Work to complete.
Return, from the lines below, each one that includes the word "Employee".

Collected data.
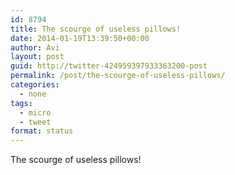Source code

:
 ```yaml
---
id: 8794
title: The scourge of useless pillows!
date: 2014-01-19T13:39:50+00:00
author: Avi
layout: post
guid: http://twitter-424959397933363200-post
permalink: /post/the-scourge-of-useless-pillows/
categories:
  - none
tags:
  - micro
  - tweet
format: status
---
```

The scourge of useless pillows!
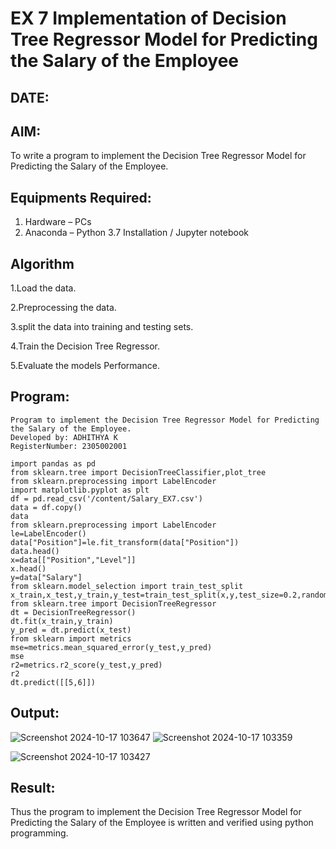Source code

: # EX 7 Implementation of Decision Tree Regressor Model for Predicting the Salary of the Employee
## DATE:
## AIM:
To write a program to implement the Decision Tree Regressor Model for Predicting the Salary of the Employee.

## Equipments Required:
1. Hardware – PCs
2. Anaconda – Python 3.7 Installation / Jupyter notebook

## Algorithm
1.Load the data.

2.Preprocessing the data.

3.split the data into training and testing sets.

4.Train the Decision Tree Regressor.

5.Evaluate the models Performance. 


## Program:
```
Program to implement the Decision Tree Regressor Model for Predicting the Salary of the Employee.
Developed by: ADHITHYA K
RegisterNumber: 2305002001

import pandas as pd
from sklearn.tree import DecisionTreeClassifier,plot_tree
from sklearn.preprocessing import LabelEncoder
import matplotlib.pyplot as plt
df = pd.read_csv('/content/Salary_EX7.csv')
data = df.copy()
data
from sklearn.preprocessing import LabelEncoder
le=LabelEncoder()
data["Position"]=le.fit_transform(data["Position"])
data.head()
x=data[["Position","Level"]]
x.head()
y=data["Salary"]
from sklearn.model_selection import train_test_split
x_train,x_test,y_train,y_test=train_test_split(x,y,test_size=0.2,random_state=2)
from sklearn.tree import DecisionTreeRegressor
dt = DecisionTreeRegressor()
dt.fit(x_train,y_train)
y_pred = dt.predict(x_test)
from sklearn import metrics
mse=metrics.mean_squared_error(y_test,y_pred)
mse
r2=metrics.r2_score(y_test,y_pred)
r2
dt.predict([[5,6]])

```

## Output:
![Screenshot 2024-10-17 103647](https://github.com/user-attachments/assets/4e211138-0aec-413a-af80-7614145f150d)
![Screenshot 2024-10-17 103359](https://github.com/user-attachments/assets/e65374a7-b546-4ce8-ac37-3bb633254a04)<p>
![Screenshot 2024-10-17 103427](https://github.com/user-attachments/assets/2ff52bae-b1d8-4337-a5df-9d81a0f05f36)


## Result:
Thus the program to implement the Decision Tree Regressor Model for Predicting the Salary of the Employee is written and verified using python programming.
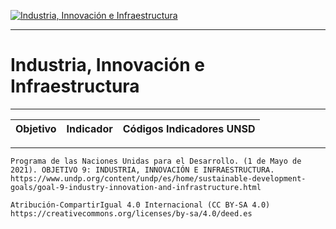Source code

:[![Industria, Innovación e Infraestructura](https://www.undp.org/content/dam/undp/sdg/tiles/sdg-es-09.png "Industria, Innovación e Infraestructura")
](https://www.undp.org/content/undp/es/home/sustainable-development-goals/goal-9-industry-innovation-and-infrastructure.html)

--------------------------------------------
# Industria, Innovación e Infraestructura
--------------------------------------------

|Objetivo|Indicador|Códigos Indicadores UNSD|
| ----- | ----- | ----- |



------
```Programa de las Naciones Unidas para el Desarrollo. (1 de Mayo de 2021). OBJETIVO 9: INDUSTRIA, INNOVACIÓN E INFRAESTRUCTURA. https://www.undp.org/content/undp/es/home/sustainable-development-goals/goal-9-industry-innovation-and-infrastructure.html```


```Atribución-CompartirIgual 4.0 Internacional (CC BY-SA 4.0) https://creativecommons.org/licenses/by-sa/4.0/deed.es```
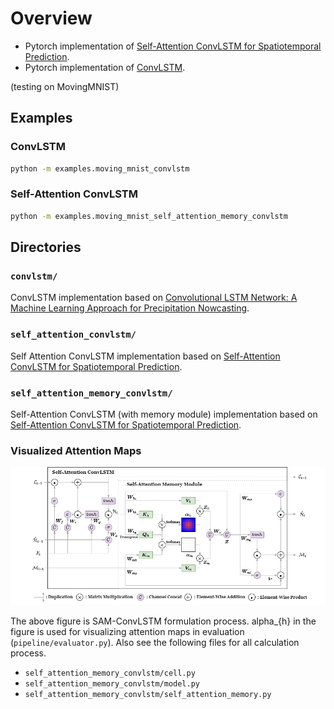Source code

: # Overview

- Pytorch implementation of [Self-Attention ConvLSTM for Spatiotemporal Prediction](https://ojs.aaai.org/index.php/AAAI/article/view/6819/6673).
- Pytorch implementation of [ConvLSTM](https://arxiv.org/abs/1506.04214v2).

(testing on MovingMNIST)

## Examples

### ConvLSTM

```bash
python -m examples.moving_mnist_convlstm  
```

### Self-Attention ConvLSTM

```bash
python -m examples.moving_mnist_self_attention_memory_convlstm
```
## Directories

### `convlstm/`

ConvLSTM implementation based on [Convolutional LSTM Network: A Machine Learning Approach for Precipitation Nowcasting](https://paperswithcode.com/paper/convolutional-lstm-network-a-machine-learning).

### `self_attention_convlstm/`

Self Attention ConvLSTM implementation based on [Self-Attention ConvLSTM for Spatiotemporal Prediction](https://ojs.aaai.org/index.php/AAAI/article/view/6819/6673).

### `self_attention_memory_convlstm/`

Self-Attention ConvLSTM (with memory module) implementation based on [Self-Attention ConvLSTM for Spatiotemporal Prediction](https://ojs.aaai.org/index.php/AAAI/article/view/6819/6673).

### Visualized Attention Maps

![sa-convlstm](fig/sa-convlstm.png)

The above figure is SAM-ConvLSTM formulation process. alpha_{h} in the figure is
used for visualizing attention maps in evaluation (`pipeline/evaluator.py`). Also see the
following files for all calculation process.

- `self_attention_memory_convlstm/cell.py`
- `self_attention_memory_convlstm/model.py`
- `self_attention_memory_convlstm/self_attention_memory.py`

Exercise output.
: # EX 7 Implementation of Decision Tree Regressor Model for Predicting the Salary of the Employee
To write a program to implement the Decision Tree Regressor Model for Predicting the Salary of the Employee.
Program to implement the Decision Tree Regressor Model for Predicting the Salary of the Employee.
Thus the program to implement the Decision Tree Regressor Model for Predicting the Salary of the Employee is written and verified using python programming.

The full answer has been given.